# Task directions
Only one stretch of the listing below is wanted: every line from the first to the line containing "- GPT-4 optimization", set down exactly.

--- --- ---

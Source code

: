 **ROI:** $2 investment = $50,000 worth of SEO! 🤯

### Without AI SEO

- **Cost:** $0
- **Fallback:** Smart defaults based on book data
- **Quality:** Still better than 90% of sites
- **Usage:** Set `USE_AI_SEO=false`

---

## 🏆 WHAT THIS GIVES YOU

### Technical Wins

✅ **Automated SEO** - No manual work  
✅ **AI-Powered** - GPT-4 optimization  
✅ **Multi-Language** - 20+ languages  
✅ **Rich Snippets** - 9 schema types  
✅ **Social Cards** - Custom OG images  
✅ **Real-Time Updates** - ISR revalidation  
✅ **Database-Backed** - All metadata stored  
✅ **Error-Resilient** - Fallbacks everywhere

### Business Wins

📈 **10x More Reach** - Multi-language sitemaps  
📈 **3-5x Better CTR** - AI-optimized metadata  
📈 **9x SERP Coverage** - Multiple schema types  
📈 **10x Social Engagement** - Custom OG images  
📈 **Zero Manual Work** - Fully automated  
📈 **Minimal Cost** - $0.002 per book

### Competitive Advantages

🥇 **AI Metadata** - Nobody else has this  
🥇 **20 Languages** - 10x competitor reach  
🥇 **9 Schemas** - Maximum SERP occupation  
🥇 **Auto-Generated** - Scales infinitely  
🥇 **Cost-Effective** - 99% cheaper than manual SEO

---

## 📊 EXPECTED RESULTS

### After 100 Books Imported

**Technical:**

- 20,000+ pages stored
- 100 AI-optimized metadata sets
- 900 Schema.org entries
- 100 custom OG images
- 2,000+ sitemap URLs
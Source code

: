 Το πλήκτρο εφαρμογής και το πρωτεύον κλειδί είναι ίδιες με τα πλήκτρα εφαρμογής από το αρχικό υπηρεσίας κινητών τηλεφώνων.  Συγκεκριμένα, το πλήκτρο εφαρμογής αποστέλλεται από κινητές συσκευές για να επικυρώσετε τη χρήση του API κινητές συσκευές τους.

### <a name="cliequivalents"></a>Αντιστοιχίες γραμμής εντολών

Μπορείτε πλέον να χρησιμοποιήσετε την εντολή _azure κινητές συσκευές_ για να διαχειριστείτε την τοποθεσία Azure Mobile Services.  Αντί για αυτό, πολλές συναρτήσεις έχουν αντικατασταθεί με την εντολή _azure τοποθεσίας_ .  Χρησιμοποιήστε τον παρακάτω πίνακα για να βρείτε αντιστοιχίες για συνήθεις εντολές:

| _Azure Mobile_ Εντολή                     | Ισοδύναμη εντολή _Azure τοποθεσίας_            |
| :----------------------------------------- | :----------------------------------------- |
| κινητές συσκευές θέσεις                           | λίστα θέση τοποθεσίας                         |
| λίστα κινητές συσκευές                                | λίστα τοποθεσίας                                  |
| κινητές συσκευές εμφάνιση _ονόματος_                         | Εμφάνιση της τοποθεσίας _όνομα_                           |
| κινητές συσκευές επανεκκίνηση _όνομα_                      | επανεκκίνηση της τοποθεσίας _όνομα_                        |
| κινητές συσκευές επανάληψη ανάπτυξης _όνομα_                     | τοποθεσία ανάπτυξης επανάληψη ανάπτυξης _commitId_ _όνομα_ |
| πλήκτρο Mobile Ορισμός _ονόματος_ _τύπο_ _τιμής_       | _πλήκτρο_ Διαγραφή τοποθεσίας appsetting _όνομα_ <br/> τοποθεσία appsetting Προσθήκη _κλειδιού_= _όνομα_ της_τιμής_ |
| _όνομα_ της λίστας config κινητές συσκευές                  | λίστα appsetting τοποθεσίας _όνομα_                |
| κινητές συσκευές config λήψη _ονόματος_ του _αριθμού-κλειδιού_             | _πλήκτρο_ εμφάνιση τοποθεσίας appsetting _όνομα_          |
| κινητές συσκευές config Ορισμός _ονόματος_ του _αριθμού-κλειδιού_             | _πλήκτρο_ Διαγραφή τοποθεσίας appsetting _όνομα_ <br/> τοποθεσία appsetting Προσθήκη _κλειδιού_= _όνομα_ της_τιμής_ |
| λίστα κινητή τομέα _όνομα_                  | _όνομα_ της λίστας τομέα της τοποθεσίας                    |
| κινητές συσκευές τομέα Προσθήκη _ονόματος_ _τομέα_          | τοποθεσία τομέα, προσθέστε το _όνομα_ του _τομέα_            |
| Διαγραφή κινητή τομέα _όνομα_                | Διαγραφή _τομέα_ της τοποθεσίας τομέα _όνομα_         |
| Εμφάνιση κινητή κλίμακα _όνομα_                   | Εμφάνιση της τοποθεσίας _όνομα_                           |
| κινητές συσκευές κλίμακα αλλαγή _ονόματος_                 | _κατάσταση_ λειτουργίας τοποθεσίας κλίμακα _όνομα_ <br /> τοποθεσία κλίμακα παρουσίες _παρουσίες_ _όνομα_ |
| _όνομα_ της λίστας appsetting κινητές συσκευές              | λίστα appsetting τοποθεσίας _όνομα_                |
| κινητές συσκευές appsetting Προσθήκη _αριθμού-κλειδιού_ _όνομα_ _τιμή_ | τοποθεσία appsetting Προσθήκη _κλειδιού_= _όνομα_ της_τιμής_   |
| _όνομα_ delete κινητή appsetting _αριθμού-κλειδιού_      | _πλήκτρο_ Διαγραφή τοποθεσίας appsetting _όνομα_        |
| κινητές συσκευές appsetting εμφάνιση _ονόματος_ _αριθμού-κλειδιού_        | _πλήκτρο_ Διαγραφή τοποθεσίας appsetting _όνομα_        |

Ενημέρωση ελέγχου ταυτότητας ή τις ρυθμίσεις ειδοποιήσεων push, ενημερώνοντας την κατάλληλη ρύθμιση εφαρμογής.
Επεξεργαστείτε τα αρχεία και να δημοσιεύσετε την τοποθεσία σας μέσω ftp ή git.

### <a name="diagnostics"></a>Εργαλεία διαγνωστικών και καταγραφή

--- --- ---

# Solution
Source code

: **ROI:** $2 investment = $50,000 worth of SEO! 🤯

### Without AI SEO

- **Cost:** $0
- **Fallback:** Smart defaults based on book data
- **Quality:** Still better than 90% of sites
- **Usage:** Set `USE_AI_SEO=false`

---

## 🏆 WHAT THIS GIVES YOU

### Technical Wins

✅ **Automated SEO** - No manual work  
✅ **AI-Powered** - GPT-4 optimization  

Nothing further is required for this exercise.